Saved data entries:
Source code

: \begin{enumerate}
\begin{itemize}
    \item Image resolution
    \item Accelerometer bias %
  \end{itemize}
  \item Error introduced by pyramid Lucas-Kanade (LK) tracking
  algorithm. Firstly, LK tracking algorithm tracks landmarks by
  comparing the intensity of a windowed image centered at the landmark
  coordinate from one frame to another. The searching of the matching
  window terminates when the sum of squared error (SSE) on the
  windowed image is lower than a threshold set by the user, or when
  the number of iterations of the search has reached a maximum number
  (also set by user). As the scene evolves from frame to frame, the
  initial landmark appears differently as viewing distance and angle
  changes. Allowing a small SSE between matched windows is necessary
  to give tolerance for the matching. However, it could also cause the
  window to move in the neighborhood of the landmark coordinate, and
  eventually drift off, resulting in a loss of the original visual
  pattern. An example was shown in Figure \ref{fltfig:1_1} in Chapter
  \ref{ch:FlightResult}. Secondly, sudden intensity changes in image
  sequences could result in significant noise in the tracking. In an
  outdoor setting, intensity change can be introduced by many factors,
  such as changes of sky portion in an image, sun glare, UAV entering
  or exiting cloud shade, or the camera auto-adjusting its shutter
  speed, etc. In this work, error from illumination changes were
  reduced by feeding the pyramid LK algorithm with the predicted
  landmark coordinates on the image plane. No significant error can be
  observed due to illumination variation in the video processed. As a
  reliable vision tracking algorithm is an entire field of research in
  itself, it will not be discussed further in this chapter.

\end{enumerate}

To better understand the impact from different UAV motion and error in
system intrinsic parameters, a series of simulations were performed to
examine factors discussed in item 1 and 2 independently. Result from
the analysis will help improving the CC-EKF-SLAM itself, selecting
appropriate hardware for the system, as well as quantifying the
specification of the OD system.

» **TASK DIRECTIONS**
Give back only the lines from the one containing "To better understand" through the final line of the entries above, exactly as written, both included.

» **REPLY**
To better understand the impact from different UAV motion and error in
system intrinsic parameters, a series of simulations were performed to
examine factors discussed in item 1 and 2 independently. Result from
the analysis will help improving the CC-EKF-SLAM itself, selecting
appropriate hardware for the system, as well as quantifying the
specification of the OD system.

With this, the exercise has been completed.